Ireland has also ratified a number of other important conventions, which impact directly on protecting against threats to wildlife species. These include the Convention on the Conservation of Migratory Species of Wild Animals; the Convention on International Trade in Endangered Species of Wild Fauna and Flora, CITES; the Convention on Wetlands, RAMSAR; and the International Convention for the Regulation of Whaling.

At EU level, an ambitious target has been set which aims to halt, as distinct from securing a significant reduction in, the loss of biodiversity by 2010. In this regard, a major EU stakeholders' conference was held in May last year in Malahide, County Dublin, under our EU Presidency. Some 250 delegates and stakeholders from 25 member states and other European countries met to facilitate the completion of the review of the EU biodiversity strategy. The message from Malahide, which was adopted at this conference, was intended as a key step towards a communication on future EU priorities for biodiversity conservation and for meeting its 2010 target. It is expected that this communication will be completed by the European Commission later this year.
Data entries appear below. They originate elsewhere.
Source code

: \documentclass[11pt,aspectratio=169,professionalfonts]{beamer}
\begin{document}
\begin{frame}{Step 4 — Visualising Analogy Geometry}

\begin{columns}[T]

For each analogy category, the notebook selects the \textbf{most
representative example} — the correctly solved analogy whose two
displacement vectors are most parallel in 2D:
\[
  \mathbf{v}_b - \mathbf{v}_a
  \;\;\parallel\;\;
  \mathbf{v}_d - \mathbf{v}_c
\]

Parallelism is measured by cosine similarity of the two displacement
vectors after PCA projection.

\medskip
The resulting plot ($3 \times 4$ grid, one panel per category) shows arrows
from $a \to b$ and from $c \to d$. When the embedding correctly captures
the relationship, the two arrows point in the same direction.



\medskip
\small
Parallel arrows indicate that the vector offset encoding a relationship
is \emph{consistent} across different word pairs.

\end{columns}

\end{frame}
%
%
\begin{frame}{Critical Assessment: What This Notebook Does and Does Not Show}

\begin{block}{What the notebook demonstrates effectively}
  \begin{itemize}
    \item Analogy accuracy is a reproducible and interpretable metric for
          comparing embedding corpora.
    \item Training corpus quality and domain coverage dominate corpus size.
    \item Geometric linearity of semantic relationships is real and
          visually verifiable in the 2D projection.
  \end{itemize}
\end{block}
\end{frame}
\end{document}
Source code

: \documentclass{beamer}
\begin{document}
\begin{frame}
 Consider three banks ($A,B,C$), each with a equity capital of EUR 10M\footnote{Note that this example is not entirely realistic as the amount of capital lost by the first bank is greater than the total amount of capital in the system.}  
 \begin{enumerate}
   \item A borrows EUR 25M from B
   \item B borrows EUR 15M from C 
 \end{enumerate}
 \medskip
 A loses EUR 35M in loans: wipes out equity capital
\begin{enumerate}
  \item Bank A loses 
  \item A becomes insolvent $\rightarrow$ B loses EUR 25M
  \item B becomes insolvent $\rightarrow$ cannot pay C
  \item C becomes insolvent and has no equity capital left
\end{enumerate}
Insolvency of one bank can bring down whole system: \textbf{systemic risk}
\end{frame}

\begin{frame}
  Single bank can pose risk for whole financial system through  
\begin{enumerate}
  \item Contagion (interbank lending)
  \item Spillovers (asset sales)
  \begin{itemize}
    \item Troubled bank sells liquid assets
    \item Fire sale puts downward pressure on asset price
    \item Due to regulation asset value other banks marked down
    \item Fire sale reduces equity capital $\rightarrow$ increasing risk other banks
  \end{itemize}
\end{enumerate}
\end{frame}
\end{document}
At national level, a national biodiversity plan was adopted by Government and published in April 2002. The plan details 91 actions aimed at halting biodiversity loss in Ireland and also explicitly commits Ireland to contributing to the conservation of biodiversity overseas. An interdepartmental steering group has been established, under the aegis of my Department, to assist in the implementation of the plan and to report to Government on progress with the plan. I intend that a comprehensive progress report on the national biodiversity plan will be published later this year.